Exercise goal:
Where does the string "Zwiebel" appear in the records? Copy every line that contains it.

Information given:
========

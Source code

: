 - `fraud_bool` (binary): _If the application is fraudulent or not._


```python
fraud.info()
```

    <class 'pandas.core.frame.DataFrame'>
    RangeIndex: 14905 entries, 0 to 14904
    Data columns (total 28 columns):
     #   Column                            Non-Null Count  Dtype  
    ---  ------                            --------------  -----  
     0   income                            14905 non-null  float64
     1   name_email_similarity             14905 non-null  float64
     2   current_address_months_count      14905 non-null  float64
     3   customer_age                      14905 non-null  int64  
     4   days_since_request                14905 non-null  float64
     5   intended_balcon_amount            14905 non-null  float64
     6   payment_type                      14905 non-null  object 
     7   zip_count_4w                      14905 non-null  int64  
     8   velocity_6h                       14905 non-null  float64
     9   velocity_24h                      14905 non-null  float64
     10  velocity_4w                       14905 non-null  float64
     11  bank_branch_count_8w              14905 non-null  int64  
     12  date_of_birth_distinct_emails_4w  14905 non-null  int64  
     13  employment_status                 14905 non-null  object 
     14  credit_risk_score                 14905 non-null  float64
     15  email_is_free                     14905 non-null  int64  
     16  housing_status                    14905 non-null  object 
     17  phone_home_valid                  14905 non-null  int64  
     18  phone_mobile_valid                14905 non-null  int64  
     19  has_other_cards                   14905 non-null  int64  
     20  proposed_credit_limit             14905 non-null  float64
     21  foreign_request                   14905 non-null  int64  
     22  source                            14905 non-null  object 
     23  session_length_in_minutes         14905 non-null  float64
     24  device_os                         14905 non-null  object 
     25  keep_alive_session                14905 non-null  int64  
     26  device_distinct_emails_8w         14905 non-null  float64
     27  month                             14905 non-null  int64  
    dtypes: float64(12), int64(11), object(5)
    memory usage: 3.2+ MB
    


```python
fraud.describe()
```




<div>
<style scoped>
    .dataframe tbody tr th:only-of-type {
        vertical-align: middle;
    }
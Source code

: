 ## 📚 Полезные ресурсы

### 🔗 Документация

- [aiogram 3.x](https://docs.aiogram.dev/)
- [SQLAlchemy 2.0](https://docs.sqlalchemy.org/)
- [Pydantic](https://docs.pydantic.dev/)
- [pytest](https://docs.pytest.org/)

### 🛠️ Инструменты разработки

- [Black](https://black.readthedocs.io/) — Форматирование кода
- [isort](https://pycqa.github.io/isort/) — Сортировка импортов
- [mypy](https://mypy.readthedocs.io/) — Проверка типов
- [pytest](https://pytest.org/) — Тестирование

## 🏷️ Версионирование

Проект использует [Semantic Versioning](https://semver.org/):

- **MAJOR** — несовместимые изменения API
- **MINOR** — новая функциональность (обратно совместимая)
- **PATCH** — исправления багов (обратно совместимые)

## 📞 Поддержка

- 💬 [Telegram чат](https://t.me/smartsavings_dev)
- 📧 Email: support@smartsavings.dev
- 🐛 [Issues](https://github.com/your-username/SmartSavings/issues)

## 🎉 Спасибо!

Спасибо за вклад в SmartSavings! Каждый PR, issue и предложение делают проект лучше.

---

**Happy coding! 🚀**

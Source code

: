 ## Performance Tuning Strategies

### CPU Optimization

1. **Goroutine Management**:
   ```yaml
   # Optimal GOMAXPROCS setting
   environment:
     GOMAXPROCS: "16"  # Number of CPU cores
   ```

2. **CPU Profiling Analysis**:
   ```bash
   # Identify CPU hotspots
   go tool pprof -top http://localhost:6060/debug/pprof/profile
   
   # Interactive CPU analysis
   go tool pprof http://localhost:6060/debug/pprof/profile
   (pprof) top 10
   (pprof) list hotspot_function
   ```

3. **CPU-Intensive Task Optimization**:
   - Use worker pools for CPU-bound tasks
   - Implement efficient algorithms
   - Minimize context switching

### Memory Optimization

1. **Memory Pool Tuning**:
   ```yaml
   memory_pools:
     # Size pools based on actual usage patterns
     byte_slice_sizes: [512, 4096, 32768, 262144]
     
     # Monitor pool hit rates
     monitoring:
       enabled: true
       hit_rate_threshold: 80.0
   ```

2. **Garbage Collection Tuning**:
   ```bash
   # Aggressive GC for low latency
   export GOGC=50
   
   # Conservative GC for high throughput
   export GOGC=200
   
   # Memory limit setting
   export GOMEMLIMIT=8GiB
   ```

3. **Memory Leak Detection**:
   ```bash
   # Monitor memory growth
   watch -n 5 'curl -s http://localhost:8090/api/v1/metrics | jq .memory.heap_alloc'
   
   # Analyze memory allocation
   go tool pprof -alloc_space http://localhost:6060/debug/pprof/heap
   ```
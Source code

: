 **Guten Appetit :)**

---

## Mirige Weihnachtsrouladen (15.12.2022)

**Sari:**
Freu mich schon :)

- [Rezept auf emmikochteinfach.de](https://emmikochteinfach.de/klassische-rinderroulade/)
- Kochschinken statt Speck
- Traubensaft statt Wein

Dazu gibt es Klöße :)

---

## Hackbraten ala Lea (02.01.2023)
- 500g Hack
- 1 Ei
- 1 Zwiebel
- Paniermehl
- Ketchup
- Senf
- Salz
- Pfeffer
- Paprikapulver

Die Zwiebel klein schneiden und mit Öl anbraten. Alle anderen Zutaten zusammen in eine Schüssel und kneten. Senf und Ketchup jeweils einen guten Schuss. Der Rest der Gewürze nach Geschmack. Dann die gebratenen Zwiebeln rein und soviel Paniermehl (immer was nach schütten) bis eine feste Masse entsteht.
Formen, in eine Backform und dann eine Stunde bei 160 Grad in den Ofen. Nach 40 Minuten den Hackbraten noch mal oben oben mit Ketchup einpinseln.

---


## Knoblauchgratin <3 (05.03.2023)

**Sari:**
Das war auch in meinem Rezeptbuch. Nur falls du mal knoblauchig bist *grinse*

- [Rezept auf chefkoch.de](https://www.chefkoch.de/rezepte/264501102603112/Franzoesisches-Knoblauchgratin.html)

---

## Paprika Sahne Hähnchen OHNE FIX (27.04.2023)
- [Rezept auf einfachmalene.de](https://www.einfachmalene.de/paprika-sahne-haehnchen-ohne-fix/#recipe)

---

========

Solution to this task:
- 1 Zwiebel
Die Zwiebel klein schneiden und mit Öl anbraten. Alle anderen Zutaten zusammen in eine Schüssel und kneten. Senf und Ketchup jeweils einen guten Schuss. Der Rest der Gewürze nach Geschmack. Dann die gebratenen Zwiebeln rein und soviel Paniermehl (immer was nach schütten) bis eine feste Masse entsteht.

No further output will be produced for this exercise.